Not every illness is swine flu
Sir: Congratulations to Sarah Standing (‘The national swine flu sickie’, 25 July). It seems incredible that so much money is being spent so recklessly when we have such an enormous debt on our national books. In these days of ‘patient-led’ medicine the public decides what it is suffering from and certificates are often available for the asking; no doubt the flu itself will be followed by epidemic ‘post-viral fatigue’.
GPs seem suddenly to have abandoned the god of ‘evidence-based’ medicine in favour of self-protection. I can say this because I am a GP of a certain vintage who rarely caught any disease from a patient. I must have seen 50 or more children with chickenpox or rubella and survived until my own children brought the infection to the house.
Swine flu has, it appears, always been with us so there are probably many in the community with antibodies. Perhaps a few of our vast army of researchers could test those living in the neighbourhood of pig farms.
But my main concern is with misdiagnoses. A high temperature together with symptoms such as diarrhoea and a cough occurs in a variety of diseases, some subject to sudden deterioration. Malaria and meningitis are two but streptococcal infection can be lethal in a short time and that is probably what happened to the child who died. I suspect the phrase ‘associated health issues’ may conceal such deaths.
Anne Savage
London NW3
Border dispute
Sir: I think Jan Morris’s assertion that ‘Nobody in all England lives more than 100 miles from a Welsh Border’ (‘The last permitted bigotry’, 25 July) might be doubted by the residents of Brighton, Norwich, and Newcastle upon Tyne, amongst others.
Tom Spencer
London SW12
Hacked off
Sir: In the absence of urgent political action, Gary McKinnon will be arrested, extradited, charged with hacking into Pentagon and NASA computers and destined to spend his life in a US prison. This would amount to a crime committed in our name by incompetent and cowardly politicians.
It is not just that Gary is clearly not a terrorist, that his mental state would turn incarceration into a slow death by torture, that the treaty being misused to extradite him should never have been signed, or the infantile American overreaction to evidence of defects in their military technology. What really upsets me is our own government’s assertion that nothing can be done. We are still a sovereign nation. US law enforcement has no ability to touch him unless we allow them.

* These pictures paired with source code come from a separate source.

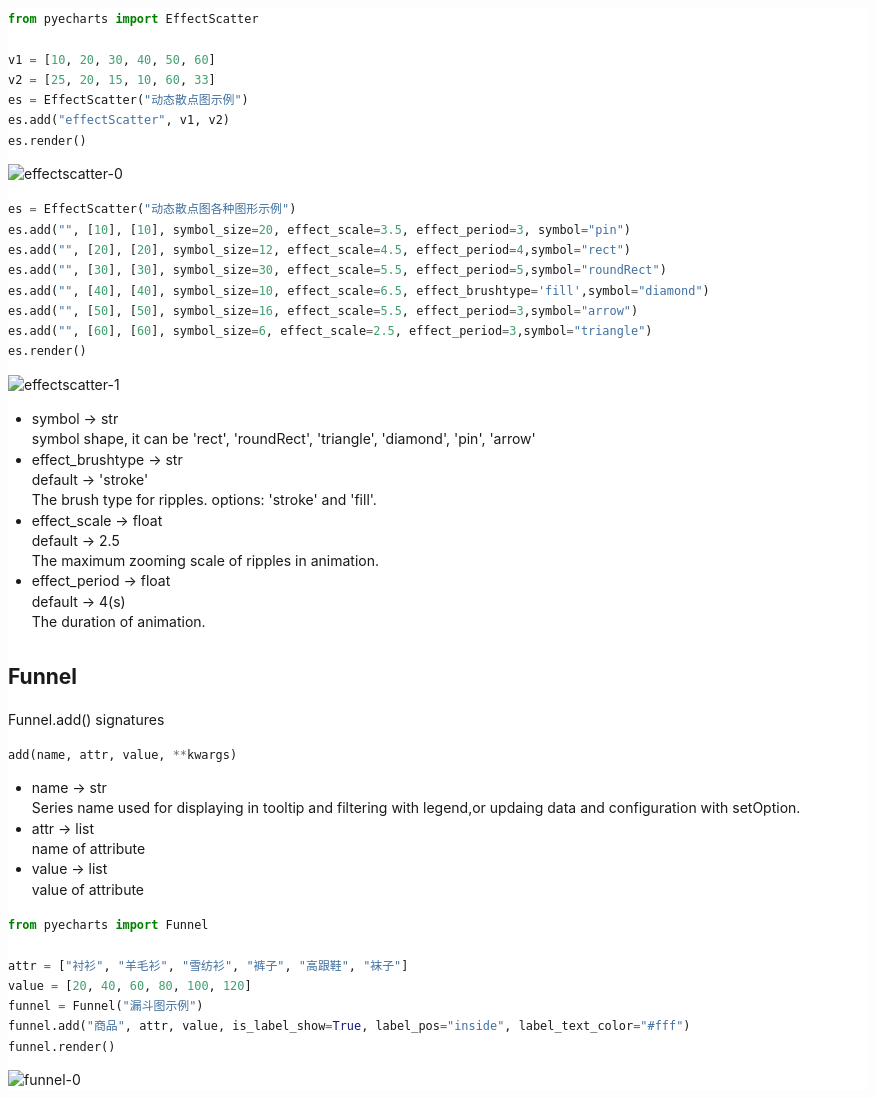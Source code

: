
 ```python
from pyecharts import EffectScatter

v1 = [10, 20, 30, 40, 50, 60]
v2 = [25, 20, 15, 10, 60, 33]
es = EffectScatter("动态散点图示例")
es.add("effectScatter", v1, v2)
es.render()
```
![effectscatter-0](https://github.com/chenjiandongx/pyecharts/blob/master/images/effectscatter-0.gif)

```python
es = EffectScatter("动态散点图各种图形示例")
es.add("", [10], [10], symbol_size=20, effect_scale=3.5, effect_period=3, symbol="pin")
es.add("", [20], [20], symbol_size=12, effect_scale=4.5, effect_period=4,symbol="rect")
es.add("", [30], [30], symbol_size=30, effect_scale=5.5, effect_period=5,symbol="roundRect")
es.add("", [40], [40], symbol_size=10, effect_scale=6.5, effect_brushtype='fill',symbol="diamond")
es.add("", [50], [50], symbol_size=16, effect_scale=5.5, effect_period=3,symbol="arrow")
es.add("", [60], [60], symbol_size=6, effect_scale=2.5, effect_period=3,symbol="triangle")
es.render()
```
![effectscatter-1](https://github.com/chenjiandongx/pyecharts/blob/master/images/effectscatter-1.gif)

* symbol -> str  
    symbol shape, it can be 'rect', 'roundRect', 'triangle', 'diamond', 'pin', 'arrow'
* effect_brushtype -> str  
    default -> 'stroke'  
    The brush type for ripples. options: 'stroke' and 'fill'.
* effect_scale -> float  
    default -> 2.5  
    The maximum zooming scale of ripples in animation.
* effect_period -> float  
    default -> 4(s)  
    The duration of animation.


## Funnel
Funnel.add() signatures
```python
add(name, attr, value, **kwargs)
```
* name -> str  
    Series name used for displaying in tooltip and filtering with legend,or updaing data and configuration with setOption.
* attr -> list  
    name of attribute
* value -> list  
    value of attribute

```python
from pyecharts import Funnel

attr = ["衬衫", "羊毛衫", "雪纺衫", "裤子", "高跟鞋", "袜子"]
value = [20, 40, 60, 80, 100, 120]
funnel = Funnel("漏斗图示例")
funnel.add("商品", attr, value, is_label_show=True, label_pos="inside", label_text_color="#fff")
funnel.render()
```
![funnel-0](https://github.com/chenjiandongx/pyecharts/blob/master/images/funnel-0.gif)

If we refuse to extradite him, and deal with it in our own way, the reasons will be well understood by most Americans: at the diplomatic level there will be at worst a minor short-lived row. And for once Gordon Brown and Jack Straw would be seen to have shown leadership, done the decent and humane thing and carried out the will of those who voted them into office.
Tom Sackville
Via email
Right again
Sir: Dot Wordsworth’s reflections on the double negative (Mind your language, July 25) call to mind a lecture in Glasgow in which the argument was put that there was no such thing as a double positive. It was undermined by a voice from the back saying: ‘Aye, right.’
Ron Clark
Stirling, Scotland
A dog’s choice
Sir: Charles Moore tells (The Spectator’s Notes, 25 July) of the distressing event of having to put down the family’s dog, and regards it as ‘unimaginable’ how one could take a human on a one-way journey to a sinister (his adjective) Swiss clinic for their life to be terminated. Surely, the most important difference here is that the human on the plane has made the (however upsetting it may be) decision. Jip, their dog, had not.
Dr Martin Kidd
Berlin
Not cricket
Sir: Without wanting to sound too old-fashioned, for Roger Alton to imply that Andrew Strauss, the England cricket captain, is a cheat (Sport, 25 July) is snide, ill-informed and unacceptable. Mr Alton has clearly not played much cricket, otherwise he would know that it is common knowledge among those who play the game that a slip fielder can rarely tell the difference between taking the ball on the fall, close to the ground, and taking the ball on the half-volley. In addition, it is now well established that the television replay does not provide a satisfactory answer in such cases: the image is greatly foreshortened with the consequence that catches of this sort always look as though the ball has hit the ground first. Mr Alton seems to prize the integrity and character of sportsmen above all else in his articles — what price the integrity of sporting journalists?
James Roberts
Oakham, Rutland
Dance of time
Sir: Antonia Fraser, in her splendid biography of Marie Antoinette, mentions that the French queen danced with Lord Strathavon, whom she called ‘this charming Scot’. He subsequently danced with Princes Charlotte, the daughter of George IV, and with Queen Victoria.
When I was in publishing we had a book by Lord Mountbatten, who was, of course, Queen Victoria’s great-grandson. There is a photograph he liked to show me of him as a baby on the old queen’s lap. I can therefore claim to have shaken the hand of the man who was rocked by Queen Victoria, who danced with the man who danced with Marie Antoinette.
David Roberts
London NW1
Sir: My grandfather, who was born in 1869, told me that, as a young boy, he had met an old man who knew Robert Burns (1759-1796).